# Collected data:
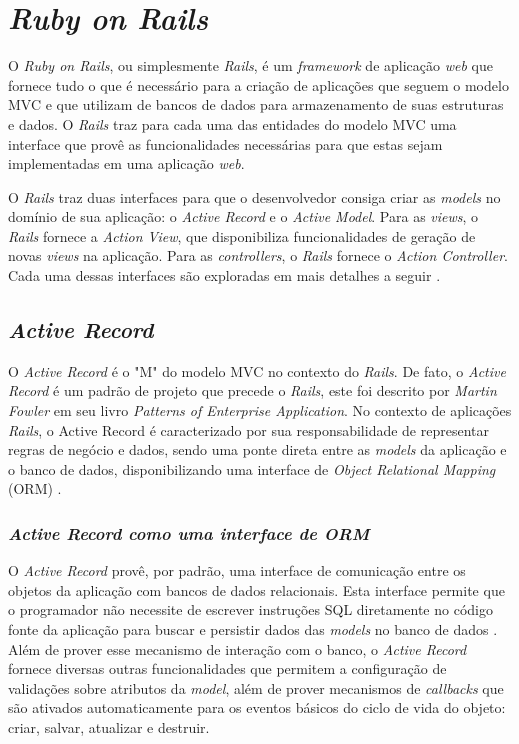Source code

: \section{\textit{Ruby on Rails}}

O \textit{Ruby on Rails}, ou simplesmente \textit{Rails}, é um \textit{framework} de aplicação \textit{web} que fornece tudo o que é necessário para a criação de aplicações que seguem o modelo MVC e que utilizam de bancos de dados para armazenamento de suas estruturas e dados. O \textit{Rails} traz para cada uma das entidades do modelo MVC uma interface que provê as funcionalidades necessárias para que estas sejam implementadas em uma aplicação \textit{web}.

O \textit{Rails} traz duas interfaces para que o desenvolvedor consiga criar as \textit{models} no domínio de sua aplicação: o \textit{Active Record} e o \textit{Active Model}. Para as \textit{views}, o \textit{Rails} fornece a \textit{Action View}, que disponibiliza funcionalidades de geração de novas \textit{views} na aplicação. Para as \textit{controllers}, o \textit{Rails} fornece o \textit{Action Controller}. Cada uma dessas interfaces são exploradas em mais detalhes a seguir \cite{railsapi2023}.

\subsection{\textit{Active Record}}

O \textit{Active Record} é o "M" do modelo MVC no contexto do \textit{Rails}. De fato, o \textit{Active Record} é um padrão de projeto que precede o \textit{Rails}, este foi descrito por \textit{Martin Fowler} em seu livro \textit{Patterns of Enterprise Application}. No contexto de aplicações \textit{Rails}, o Active Record é caracterizado por sua responsabilidade de representar regras de negócio e dados, sendo uma ponte direta entre as \textit{models} da aplicação e o banco de dados, disponibilizando uma interface de \textit{Object Relational Mapping} (ORM) \cite{activerecord-basics}.

\subsubsection{\textit{Active Record como uma interface de ORM}}

O \textit{Active Record} provê, por padrão, uma interface de comunicação entre os objetos da aplicação com bancos de dados relacionais. Esta interface permite que o programador não necessite de escrever instruções SQL diretamente no código fonte da aplicação para buscar e persistir dados das \textit{models} no banco de dados \cite{activerecord-basics}. Além de prover esse mecanismo de interação com o banco, o \textit{Active Record} fornece diversas outras funcionalidades que permitem a configuração de validações sobre atributos da \textit{model}, além de prover mecanismos de \textit{callbacks} que são ativados automaticamente para os eventos básicos do ciclo de vida do objeto: criar, salvar, atualizar e destruir.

# Assigned task:
Each line above from the one with "modelo MVC no" up to and including the one with "Record como uma" must be set down exactly, and no line outside that span may appear.

# Response area:
O \textit{Active Record} é o "M" do modelo MVC no contexto do \textit{Rails}. De fato, o \textit{Active Record} é um padrão de projeto que precede o \textit{Rails}, este foi descrito por \textit{Martin Fowler} em seu livro \textit{Patterns of Enterprise Application}. No contexto de aplicações \textit{Rails}, o Active Record é caracterizado por sua responsabilidade de representar regras de negócio e dados, sendo uma ponte direta entre as \textit{models} da aplicação e o banco de dados, disponibilizando uma interface de \textit{Object Relational Mapping} (ORM) \cite{activerecord-basics}.

\subsubsection{\textit{Active Record como uma interface de ORM}}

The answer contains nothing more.